Give back a single number: the count of lines in the data that contain the string "order".

==== Raw data

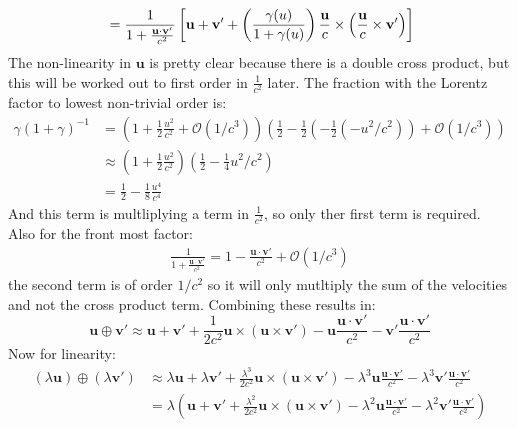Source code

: \documentclass[12pt,a4]{article}
\begin{document}
\begin{enumerate}
\begin{enumerate}
\begin{align*}
                  &= \frac{1}{1 + \frac{{\bf u} \cdot {\bf v}'}{c^2}} \left[ {\bf u} + {\bf v'} + \left(\frac{\gamma(u) }{ 1 + \gamma(u)} \right) \frac{\bf u}{c} \times \left(\frac{\bf u}{c} \times {\bf v}'\right)\right]\\
        \end{align*}
        The non-linearity in $\mathbf{u}$ is pretty clear because there is a double cross product, but this will be worked out to first order in $\frac{1}{c^2}$ later.
        The fraction with the Lorentz factor to lowest non-trivial order is:
        \begin{align*}
          \gamma (1 + \gamma)^{-1} &= \left(1 +\frac{1}{2}\frac{u^2}{c^2} + \mathcal{O}(1/c^3)\right)\left(\frac{1}{2} - \frac{1}{2}(-\frac{1}{2}(-u^2/c^2))+ \mathcal{O}(1/c^3)\right)\\
                                &\approx \left(1 +\frac{1}{2}\frac{u^2}{c^2}\right)\left(\frac{1}{2} - \frac{1}{4}u^2/c^2\right)\\
                                &= \frac{1}{2} -\frac{1}{8}\frac{u^4}{c^4}
        \end{align*}
        And this term is multliplying a term in $\frac{1}{c^2}$, so only ther first term is required.
        Also for the  front most factor:
        \begin{align*}
          \frac{1}{1 + \frac{\mathbf{u}\cdot\mathbf{v'}}{c^2}} = 1 - \frac{\mathbf{u} \cdot \mathbf{v'}}{c^2} + \mathcal{O}(1/c^3)
        \end{align*}
        the second term is of order $1/c^2$ so it will only mutltiply the sum of the velocities and not the cross product term.
        Combining these results in:
        \begin{equation*}
          \mathbf{u}\oplus \mathbf{v'} \approx \mathbf{u} + \mathbf{v}' + \frac{1}{2c^2}\mathbf{u}\times(\mathbf{u} \times \mathbf{v}') - \mathbf{u}\frac{\mathbf{u}\cdot\mathbf{v}'}{c^2} - \mathbf{v}'\frac{\mathbf{u}\cdot\mathbf{v}'}{c^2}
        \end{equation*}
        Now for linearity:
        \begin{align*}
          (\lambda \mathbf{u})\oplus (\lambda \mathbf{v'}) &\approx \lambda\mathbf{u} + \lambda \mathbf{v}' + \frac{\lambda^3}{2c^2}\mathbf{u}\times(\mathbf{u} \times \mathbf{v}') - \lambda^3\mathbf{u}\frac{\mathbf{u}\cdot\mathbf{v}'}{c^2} - \lambda^3\mathbf{v}'\frac{\mathbf{u}\cdot\mathbf{v}'}{c^2}\\
                                                           &=      \lambda\left(\mathbf{u} + \mathbf{v}' + \frac{\lambda^2}{2c^2}\mathbf{u}\times(\mathbf{u} \times \mathbf{v}') - \lambda^2\mathbf{u}\frac{\mathbf{u}\cdot\mathbf{v}'}{c^2} - \lambda^2\mathbf{v}'\frac{\mathbf{u}\cdot\mathbf{v}'}{c^2}\right)\\

\end{align*}
\end{enumerate}
\end{enumerate}
\end{document}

========

Answer for this exercise: 3